Because Thread~A's data element has already been removed,
its outgoing pointers are not updated.
\item All of Thread~A's data element's outgoing pointers now reference
the freelist, and therefore cannot safely be traversed.
\item The reference-counting or hazard-pointer implementation therefore
has no choice but to fail any attempt by Thread~A to acquire
a reference via any of the pointers emanating from its data
element.
\end{enumerate}
In short, any defered-processing technique that offers precise tracking
of references must also be prepared to fail attempts to acquire references.
Therefore, RCU's memory-footprint disadvantage implies an ease-of-use
advantage, namely that RCU readers need not deal with acquisition failure.

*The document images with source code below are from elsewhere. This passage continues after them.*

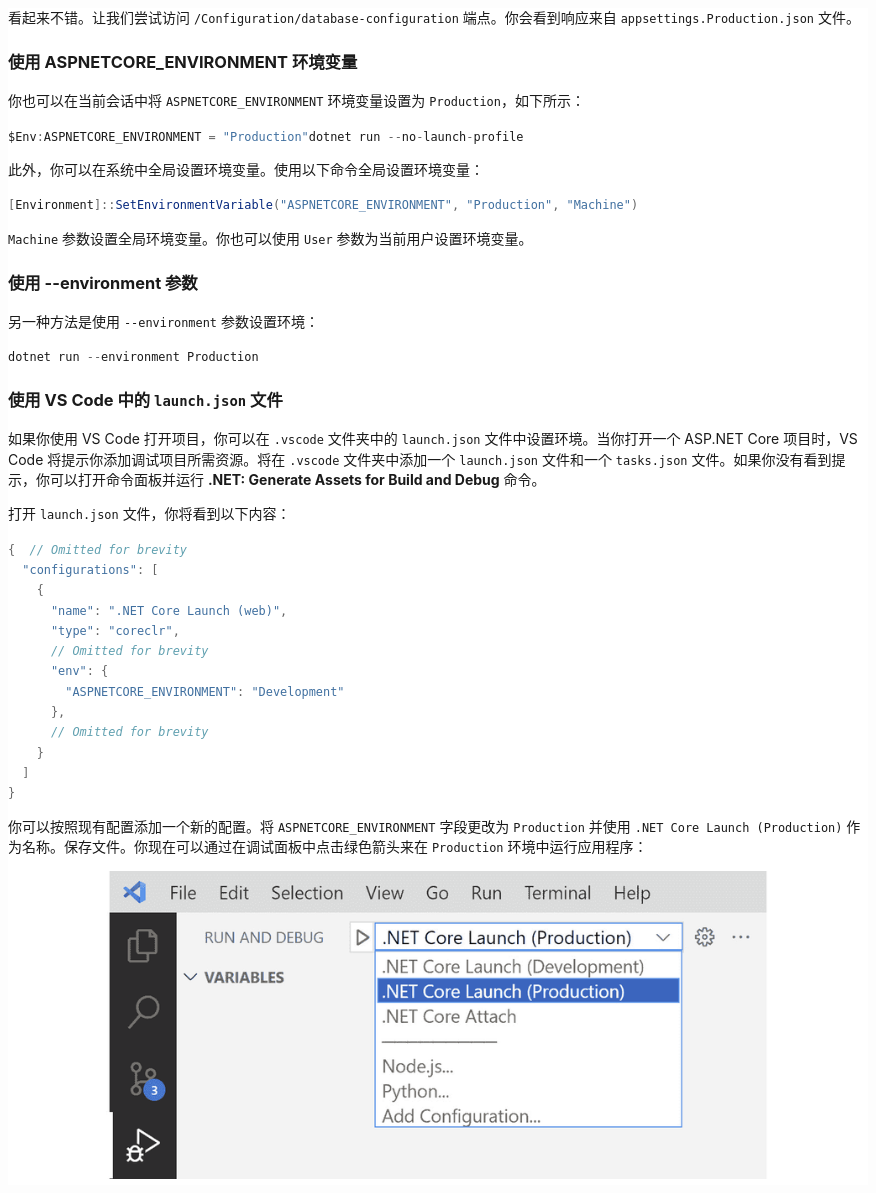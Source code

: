 看起来不错。让我们尝试访问 `/Configuration/database-configuration` 端点。你会看到响应来自 `appsettings.Production.json` 文件。

### 使用 ASPNETCORE_ENVIRONMENT 环境变量

你也可以在当前会话中将 `ASPNETCORE_ENVIRONMENT` 环境变量设置为 `Production`，如下所示：

```cs
$Env:ASPNETCORE_ENVIRONMENT = "Production"dotnet run --no-launch-profile
```

此外，你可以在系统中全局设置环境变量。使用以下命令全局设置环境变量：

```cs
[Environment]::SetEnvironmentVariable("ASPNETCORE_ENVIRONMENT", "Production", "Machine")
```

`Machine` 参数设置全局环境变量。你也可以使用 `User` 参数为当前用户设置环境变量。

### 使用 --environment 参数

另一种方法是使用 `--environment` 参数设置环境：

```cs
dotnet run --environment Production
```

### 使用 VS Code 中的 `launch.json` 文件

如果你使用 VS Code 打开项目，你可以在 `.vscode` 文件夹中的 `launch.json` 文件中设置环境。当你打开一个 ASP.NET Core 项目时，VS Code 将提示你添加调试项目所需资源。将在 `.vscode` 文件夹中添加一个 `launch.json` 文件和一个 `tasks.json` 文件。如果你没有看到提示，你可以打开命令面板并运行 **.NET: Generate Assets for Build and Debug** 命令。

打开 `launch.json` 文件，你将看到以下内容：

```cs
{  // Omitted for brevity
  "configurations": [
    {
      "name": ".NET Core Launch (web)",
      "type": "coreclr",
      // Omitted for brevity
      "env": {
        "ASPNETCORE_ENVIRONMENT": "Development"
      },
      // Omitted for brevity
    }
  ]
}
```

你可以按照现有配置添加一个新的配置。将 `ASPNETCORE_ENVIRONMENT` 字段更改为 `Production` 并使用 `.NET Core Launch (Production)` 作为名称。保存文件。你现在可以通过在调试面板中点击绿色箭头来在 `Production` 环境中运行应用程序：

![图 3.2 – 在 VS Code 中运行特定环境中的应用程序](img/Figure_3.2_B18971.jpg)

This tension between memory footprint, precise tracking, and acquisition
failures is sometimes resolved within the Linux kernel by combining use
of RCU and reference counters.
RCU is used for short-lived references, which means that RCU read-side
critical sections can be short.
These short RCU read-side critical sections in turn mean that the corresponding
RCU grace periods can also be short, limiting the memory footprint.
For the few data elements that need longer-lived references, reference
counting is used.
This means that the complexity of reference-acquisition failure only
needs to be dealt with for those few data elements: The bulk of
the reference acquisitions are unconditional, courtesy of RCU.
Finally, the ``Non-Blocking Updates'' column shows that hazard pointers
can provide non-blocking updates~\cite{MagedMichael04a,HerlihyLM02}.
Reference counting might or might not, depending on the implementation.
However, sequence locking cannot provide non-blocking updates, courtesy
of its update-side lock.
RCU updaters must wait on readers, which also rules out fully non-blocking
updates.
However, there are situations in which the only blocking operation is
a wait to free memory, which results in an situation that, for many
purposes, is as good as non-blocking~\cite{MathieuDesnoyers2012URCU}.
As more experience is gained using these techniques, both separately
and in combination, the rules of thumb laid out in this section will
need to be refined.
However, this section does reflect the current state of the art.